** DATA FOR THIS TASK follows **

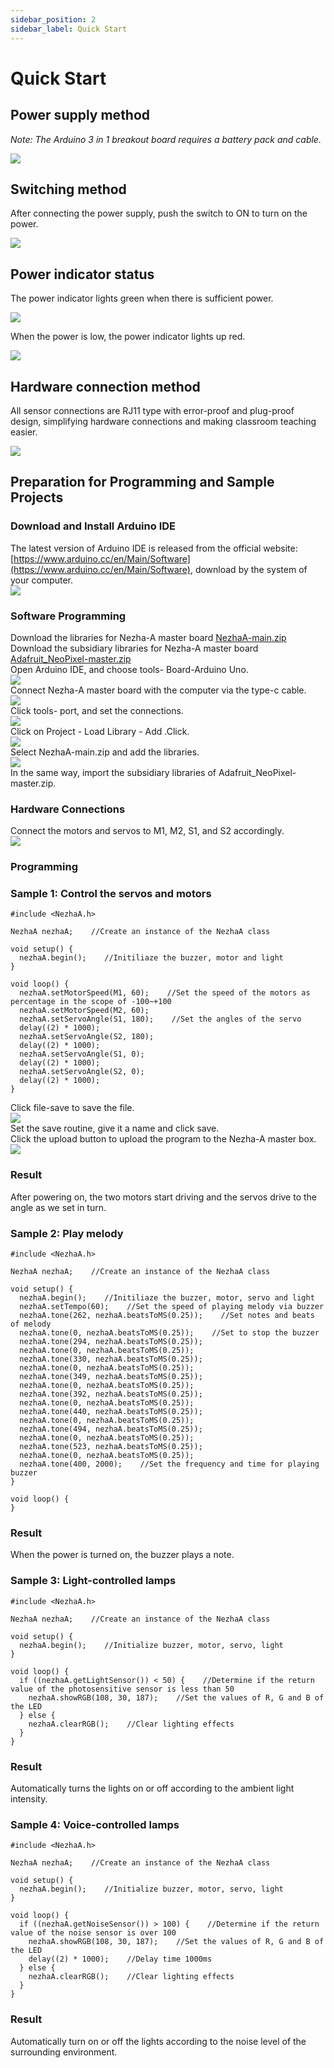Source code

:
 ```yaml
---
sidebar_position: 2
sidebar_label: Quick Start
---
```



# Quick Start

## Power supply method
*Note: The Arduino 3 in 1 breakout board requires a battery pack and cable.*

![](https://wiki-media-ef.oss-cn-hongkong.aliyuncs.com/i18n/en/docusaurus-plugin-content-docs/current/arduino/building-blocks/nezhaa-inventors-kit/images/neza-a-power-01.png)

## Switching method
After connecting the power supply, push the switch to ON to turn on the power.

![](https://wiki-media-ef.oss-cn-hongkong.aliyuncs.com/i18n/en/docusaurus-plugin-content-docs/current/arduino/building-blocks/nezhaa-inventors-kit/images/neza-a-power-02.png)

## Power indicator status
The power indicator lights green when there is sufficient power.

![](https://wiki-media-ef.oss-cn-hongkong.aliyuncs.com/i18n/en/docusaurus-plugin-content-docs/current/arduino/building-blocks/nezhaa-inventors-kit/images/neza-a-power-03.png)

When the power is low, the power indicator lights up red.

![](https://wiki-media-ef.oss-cn-hongkong.aliyuncs.com/i18n/en/docusaurus-plugin-content-docs/current/arduino/building-blocks/nezhaa-inventors-kit/images/neza-a-power-04.png)

## Hardware connection method
All sensor connections are RJ11 type with error-proof and plug-proof design, simplifying hardware connections and making classroom teaching easier.

![](https://wiki-media-ef.oss-cn-hongkong.aliyuncs.com/i18n/en/docusaurus-plugin-content-docs/current/arduino/building-blocks/nezhaa-inventors-kit/images/neza-a-power-05.png)

## Preparation for Programming and Sample Projects
### Download and Install Arduino IDE
The latest version of Arduino IDE is released from the official website:  [https://www.arduino.cc/en/Main/Software](https://www.arduino.cc/en/Main/Software), download by the system of your computer.
<br />
![](https://wiki-media-ef.oss-cn-hongkong.aliyuncs.com/i18n/en/docusaurus-plugin-content-docs/current/arduino/building-blocks/nezhaa-inventors-kit/images/neza-a-programming-01.png)

### Software Programming
Download the libraries for Nezha-A master board [NezhaA-main.zip](https://github.com/elecfreaks/NezhaA/archive/refs/heads/main.zip)<br />Download the subsidiary libraries for Nezha-A master board [Adafruit_NeoPixel-master.zip](https://github.com/adafruit/Adafruit_NeoPixel/archive/refs/heads/master.zip)<br />Open Arduino IDE, and choose tools- Board-Arduino Uno.
<br />
![](https://wiki-media-ef.oss-cn-hongkong.aliyuncs.com/i18n/en/docusaurus-plugin-content-docs/current/arduino/building-blocks/nezhaa-inventors-kit/images/neza-a-programming-02.png)
<br />
Connect Nezha-A master board with the computer via the type-c cable.
<br />
![](https://wiki-media-ef.oss-cn-hongkong.aliyuncs.com/i18n/en/docusaurus-plugin-content-docs/current/arduino/building-blocks/nezhaa-inventors-kit/images/neza-a-programming-03.png)
<br />
Click tools- port, and set the connections.
<br />
![](https://wiki-media-ef.oss-cn-hongkong.aliyuncs.com/i18n/en/docusaurus-plugin-content-docs/current/arduino/building-blocks/nezhaa-inventors-kit/images/neza-a-programming-04.png)
<br />
Click on Project - Load Library - Add .Click.
<br />
![](https://wiki-media-ef.oss-cn-hongkong.aliyuncs.com/i18n/en/docusaurus-plugin-content-docs/current/arduino/building-blocks/nezhaa-inventors-kit/images/neza-a-programming-05.png)
<br />
Select NezhaA-main.zip and add the libraries.
<br />
![](https://wiki-media-ef.oss-cn-hongkong.aliyuncs.com/i18n/en/docusaurus-plugin-content-docs/current/arduino/building-blocks/nezhaa-inventors-kit/images/neza-a-programming-06.png)
<br />
In the same way, import the subsidiary libraries of Adafruit_NeoPixel-master.zip.

### Hardware Connections
Connect the motors and servos to M1, M2, S1, and S2 accordingly.
<br />
![](https://wiki-media-ef.oss-cn-hongkong.aliyuncs.com/i18n/en/docusaurus-plugin-content-docs/current/arduino/building-blocks/nezhaa-inventors-kit/images/neza-a-programming-07.png)

### Programming
### Sample 1: Control the servos and motors
```
#include <NezhaA.h>

NezhaA nezhaA;    //Create an instance of the NezhaA class

void setup() {
  nezhaA.begin();    //Initiliaze the buzzer, motor and light
}

void loop() {
  nezhaA.setMotorSpeed(M1, 60);    //Set the speed of the motors as percentage in the scope of -100~+100
  nezhaA.setMotorSpeed(M2, 60);
  nezhaA.setServoAngle(S1, 180);    //Set the angles of the servo
  delay((2) * 1000);
  nezhaA.setServoAngle(S2, 180);
  delay((2) * 1000);
  nezhaA.setServoAngle(S1, 0);
  delay((2) * 1000);
  nezhaA.setServoAngle(S2, 0);
  delay((2) * 1000);
}
```
Click file-save to save the file.
<br />
![](https://wiki-media-ef.oss-cn-hongkong.aliyuncs.com/i18n/en/docusaurus-plugin-content-docs/current/arduino/building-blocks/nezhaa-inventors-kit/images/neza-a-programming-08.png)
<br />
Set the save routine, give it a name and click save.
<br />
Click the upload button to upload the program to the Nezha-A master box.
<br />
![](https://wiki-media-ef.oss-cn-hongkong.aliyuncs.com/i18n/en/docusaurus-plugin-content-docs/current/arduino/building-blocks/nezhaa-inventors-kit/images/neza-a-programming-10.png)

### Result
After powering on, the two motors start driving and the servos drive to the angle as we set in turn.
### Sample 2: Play melody
```
#include <NezhaA.h>

NezhaA nezhaA;    //Create an instance of the NezhaA class

void setup() {
  nezhaA.begin();    //Initiliaze the buzzer, motor, servo and light
  nezhaA.setTempo(60);    //Set the speed of playing melody via buzzer
  nezhaA.tone(262, nezhaA.beatsToMS(0.25));    //Set notes and beats of melody
  nezhaA.tone(0, nezhaA.beatsToMS(0.25));    //Set to stop the buzzer
  nezhaA.tone(294, nezhaA.beatsToMS(0.25));
  nezhaA.tone(0, nezhaA.beatsToMS(0.25));
  nezhaA.tone(330, nezhaA.beatsToMS(0.25));
  nezhaA.tone(0, nezhaA.beatsToMS(0.25));
  nezhaA.tone(349, nezhaA.beatsToMS(0.25));
  nezhaA.tone(0, nezhaA.beatsToMS(0.25));
  nezhaA.tone(392, nezhaA.beatsToMS(0.25));
  nezhaA.tone(0, nezhaA.beatsToMS(0.25));
  nezhaA.tone(440, nezhaA.beatsToMS(0.25));
  nezhaA.tone(0, nezhaA.beatsToMS(0.25));
  nezhaA.tone(494, nezhaA.beatsToMS(0.25));
  nezhaA.tone(0, nezhaA.beatsToMS(0.25));
  nezhaA.tone(523, nezhaA.beatsToMS(0.25));
  nezhaA.tone(0, nezhaA.beatsToMS(0.25));
  nezhaA.tone(400, 2000);    //Set the frequency and time for playing buzzer
}

void loop() {
}
```
### Result
When the power is turned on, the buzzer plays a note.

### Sample 3: Light-controlled lamps
```
#include <NezhaA.h>

NezhaA nezhaA;    //Create an instance of the NezhaA class

void setup() {
  nezhaA.begin();    //Initialize buzzer, motor, servo, light
}

void loop() {
  if ((nezhaA.getLightSensor()) < 50) {    //Determine if the return value of the photosensitive sensor is less than 50
    nezhaA.showRGB(108, 30, 187);    //Set the values of R, G and B of the LED
  } else {
    nezhaA.clearRGB();    //Clear lighting effects
  }
}
```
### Result
Automatically turns the lights on or off according to the ambient light intensity.

### Sample 4: Voice-controlled lamps
```
#include <NezhaA.h>

NezhaA nezhaA;    //Create an instance of the NezhaA class

void setup() {
  nezhaA.begin();    //Initialize buzzer, motor, servo, light
}

void loop() {
  if ((nezhaA.getNoiseSensor()) > 100) {    //Determine if the return value of the noise sensor is over 100
    nezhaA.showRGB(108, 30, 187);    //Set the values of R, G and B of the LED
    delay((2) * 1000);    //Delay time 1000ms
  } else {
    nezhaA.clearRGB();    //Clear lighting effects
  }
}
```

### Result
Automatically turn on or off the lights according to the noise level of the surrounding environment.
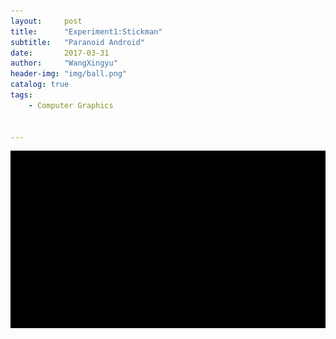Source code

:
 ```yaml
---
layout:     post
title:      "Experiment1:Stickman"
subtitle:   "Paranoid Android"
date:       2017-03-31 
author:     "WangXingyu"
header-img: "img/ball.png"
catalog: true
tags:
    - Computer Graphics 
    

---
```



![img](/img/in-post/paranoid.gif)



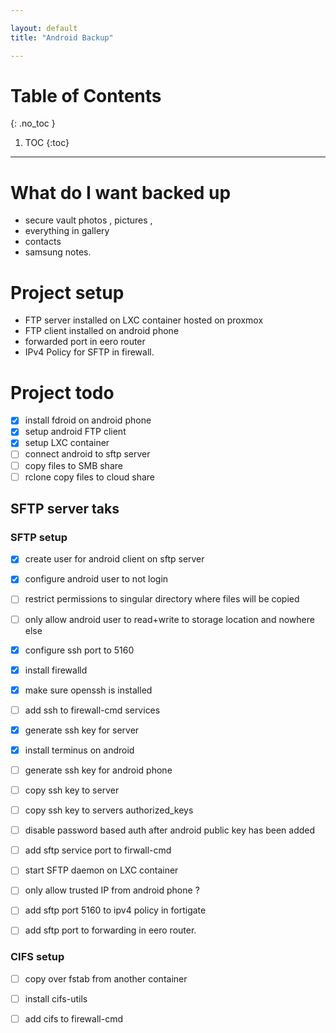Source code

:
 ```yaml
---

layout: default
title: "Android Backup"

---
```


# Table of Contents 
{: .no_toc }

1. TOC 
{:toc}

---


# What do I want backed up 

- secure vault photos , pictures , 
- everything in gallery
- contacts 
- samsung notes.  


# Project setup 

- FTP server installed on LXC container hosted on proxmox 
- FTP client installed on android phone 
- forwarded port in eero router 
- IPv4 Policy for SFTP in firewall. 


# Project todo 

- [x] install fdroid on android phone 
- [x] setup android FTP client 
- [x] setup LXC container 
- [ ] connect android to sftp server 
- [ ] copy files to SMB share 
- [ ] rclone copy files to cloud share

## SFTP server taks   

### SFTP setup 

- [x] create user for android client on sftp server 
- [x] configure android user to not login
- [ ] restrict permissions to singular directory where files will be copied 
- [ ] only allow android user to read+write to storage location and nowhere else 
- [x] configure ssh port to 5160 
- [x] install firewalld  
- [x] make sure openssh is installed 
- [ ] add ssh to firewall-cmd services 
- [x] generate ssh key for server
- [x] install terminus on android 
- [ ] generate ssh key for android phone 
- [ ] copy ssh key to server

- [ ] copy ssh key to servers authorized_keys 
- [ ] disable password based auth after android public key has been added 
- [ ] add sftp service port to firwall-cmd 
- [ ] start SFTP daemon on LXC container
- [ ] only allow trusted IP from android phone ?
- [ ] add sftp port 5160 to ipv4 policy in fortigate 
- [ ] add sftp port to forwarding in eero router.  

### CIFS setup 
- [ ] copy over fstab from another container
- [ ] install cifs-utils 
- [ ] add cifs to firewall-cmd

** End of DATA FOR THIS TASK **

#### YOUR INSTRUCTIONS
What is needed is an exact copy of the lines from the one containing "- forwarded port in eero router" through the final line of the data, both included, and nothing more.

#### WRITTEN SOLUTION
- forwarded port in eero router 
- IPv4 Policy for SFTP in firewall. 


# Project todo 

- [x] install fdroid on android phone 
- [x] setup android FTP client 
- [x] setup LXC container 
- [ ] connect android to sftp server 
- [ ] copy files to SMB share 
- [ ] rclone copy files to cloud share

## SFTP server taks   

### SFTP setup 

- [x] create user for android client on sftp server 
- [x] configure android user to not login
- [ ] restrict permissions to singular directory where files will be copied 
- [ ] only allow android user to read+write to storage location and nowhere else 
- [x] configure ssh port to 5160 
- [x] install firewalld  
- [x] make sure openssh is installed 
- [ ] add ssh to firewall-cmd services 
- [x] generate ssh key for server
- [x] install terminus on android 
- [ ] generate ssh key for android phone 
- [ ] copy ssh key to server

- [ ] copy ssh key to servers authorized_keys 
- [ ] disable password based auth after android public key has been added 
- [ ] add sftp service port to firwall-cmd 
- [ ] start SFTP daemon on LXC container
- [ ] only allow trusted IP from android phone ?
- [ ] add sftp port 5160 to ipv4 policy in fortigate 
- [ ] add sftp port to forwarding in eero router.  

### CIFS setup 
- [ ] copy over fstab from another container
- [ ] install cifs-utils 
- [ ] add cifs to firewall-cmd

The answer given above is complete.